- Your objective -
Would you give again, exactly, the lines running from the line with "1. [Ссылка на" to the end of the data below, both included?
(Dataset records begins)
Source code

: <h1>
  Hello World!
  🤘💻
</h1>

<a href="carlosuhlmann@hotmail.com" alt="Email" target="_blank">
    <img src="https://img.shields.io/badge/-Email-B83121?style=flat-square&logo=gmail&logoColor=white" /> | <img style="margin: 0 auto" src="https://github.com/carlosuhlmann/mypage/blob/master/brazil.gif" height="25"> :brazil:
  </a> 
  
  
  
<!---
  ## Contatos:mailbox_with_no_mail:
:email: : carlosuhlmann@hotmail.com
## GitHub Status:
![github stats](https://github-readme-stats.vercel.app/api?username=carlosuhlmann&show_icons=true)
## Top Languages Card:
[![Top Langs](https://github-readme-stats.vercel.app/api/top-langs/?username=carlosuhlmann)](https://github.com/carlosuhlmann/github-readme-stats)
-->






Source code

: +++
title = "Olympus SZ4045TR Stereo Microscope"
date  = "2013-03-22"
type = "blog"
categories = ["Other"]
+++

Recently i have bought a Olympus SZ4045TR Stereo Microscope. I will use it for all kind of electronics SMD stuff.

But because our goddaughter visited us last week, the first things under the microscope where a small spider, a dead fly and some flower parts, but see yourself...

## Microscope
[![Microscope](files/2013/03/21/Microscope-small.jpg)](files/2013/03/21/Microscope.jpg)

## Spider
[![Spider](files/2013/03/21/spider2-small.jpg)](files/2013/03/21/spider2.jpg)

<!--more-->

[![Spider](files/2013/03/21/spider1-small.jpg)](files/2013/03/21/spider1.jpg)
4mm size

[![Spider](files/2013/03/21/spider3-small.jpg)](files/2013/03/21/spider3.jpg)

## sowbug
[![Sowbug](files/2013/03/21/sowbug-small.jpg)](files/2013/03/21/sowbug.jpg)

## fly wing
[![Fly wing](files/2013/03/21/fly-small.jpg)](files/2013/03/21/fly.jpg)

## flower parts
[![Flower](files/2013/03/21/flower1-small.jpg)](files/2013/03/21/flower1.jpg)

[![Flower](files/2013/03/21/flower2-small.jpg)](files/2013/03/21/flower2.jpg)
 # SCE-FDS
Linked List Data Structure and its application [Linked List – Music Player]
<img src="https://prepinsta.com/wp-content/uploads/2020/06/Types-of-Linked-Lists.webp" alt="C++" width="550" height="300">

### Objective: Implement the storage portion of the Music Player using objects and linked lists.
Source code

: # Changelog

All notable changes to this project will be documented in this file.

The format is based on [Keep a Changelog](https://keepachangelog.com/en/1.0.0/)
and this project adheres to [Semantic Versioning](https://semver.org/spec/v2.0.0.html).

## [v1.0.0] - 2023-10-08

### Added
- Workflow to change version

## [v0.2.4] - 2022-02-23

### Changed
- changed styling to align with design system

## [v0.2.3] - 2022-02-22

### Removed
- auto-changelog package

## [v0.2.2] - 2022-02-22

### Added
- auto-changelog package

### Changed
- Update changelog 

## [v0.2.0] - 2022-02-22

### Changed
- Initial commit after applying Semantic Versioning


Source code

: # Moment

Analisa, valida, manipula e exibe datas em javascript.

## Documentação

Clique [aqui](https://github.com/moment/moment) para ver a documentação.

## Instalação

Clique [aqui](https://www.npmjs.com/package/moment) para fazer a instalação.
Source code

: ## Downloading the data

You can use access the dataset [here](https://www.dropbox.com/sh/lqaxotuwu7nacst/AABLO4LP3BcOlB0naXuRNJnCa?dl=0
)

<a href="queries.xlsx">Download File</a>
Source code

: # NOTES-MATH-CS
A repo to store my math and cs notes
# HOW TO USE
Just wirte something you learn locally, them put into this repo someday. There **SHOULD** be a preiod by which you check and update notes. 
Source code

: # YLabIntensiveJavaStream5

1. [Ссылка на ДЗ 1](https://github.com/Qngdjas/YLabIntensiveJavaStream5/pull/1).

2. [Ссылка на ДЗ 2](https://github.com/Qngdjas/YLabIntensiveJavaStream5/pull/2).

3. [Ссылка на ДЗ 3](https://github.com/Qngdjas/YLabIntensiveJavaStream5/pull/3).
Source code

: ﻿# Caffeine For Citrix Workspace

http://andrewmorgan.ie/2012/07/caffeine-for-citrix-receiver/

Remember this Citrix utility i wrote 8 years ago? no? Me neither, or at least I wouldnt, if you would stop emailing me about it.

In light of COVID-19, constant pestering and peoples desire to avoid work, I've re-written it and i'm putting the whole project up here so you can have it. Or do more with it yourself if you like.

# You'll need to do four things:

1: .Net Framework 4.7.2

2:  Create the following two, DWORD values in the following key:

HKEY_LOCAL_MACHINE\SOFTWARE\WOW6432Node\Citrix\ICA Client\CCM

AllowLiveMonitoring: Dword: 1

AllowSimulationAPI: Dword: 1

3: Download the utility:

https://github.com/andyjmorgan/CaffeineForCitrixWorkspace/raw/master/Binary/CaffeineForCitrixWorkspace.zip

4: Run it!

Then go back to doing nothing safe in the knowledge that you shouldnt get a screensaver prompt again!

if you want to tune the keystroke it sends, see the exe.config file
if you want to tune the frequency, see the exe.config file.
(Dataset records ends)
- Finished task -
1. [Ссылка на ДЗ 1](https://github.com/Qngdjas/YLabIntensiveJavaStream5/pull/1).

2. [Ссылка на ДЗ 2](https://github.com/Qngdjas/YLabIntensiveJavaStream5/pull/2).

3. [Ссылка на ДЗ 3](https://github.com/Qngdjas/YLabIntensiveJavaStream5/pull/3).
Source code

: ﻿# Caffeine For Citrix Workspace

http://andrewmorgan.ie/2012/07/caffeine-for-citrix-receiver/

Remember this Citrix utility i wrote 8 years ago? no? Me neither, or at least I wouldnt, if you would stop emailing me about it.

In light of COVID-19, constant pestering and peoples desire to avoid work, I've re-written it and i'm putting the whole project up here so you can have it. Or do more with it yourself if you like.

# You'll need to do four things:

1: .Net Framework 4.7.2

2:  Create the following two, DWORD values in the following key:

HKEY_LOCAL_MACHINE\SOFTWARE\WOW6432Node\Citrix\ICA Client\CCM

AllowLiveMonitoring: Dword: 1

AllowSimulationAPI: Dword: 1

3: Download the utility:

https://github.com/andyjmorgan/CaffeineForCitrixWorkspace/raw/master/Binary/CaffeineForCitrixWorkspace.zip

4: Run it!

Then go back to doing nothing safe in the knowledge that you shouldnt get a screensaver prompt again!

if you want to tune the keystroke it sends, see the exe.config file
if you want to tune the frequency, see the exe.config file.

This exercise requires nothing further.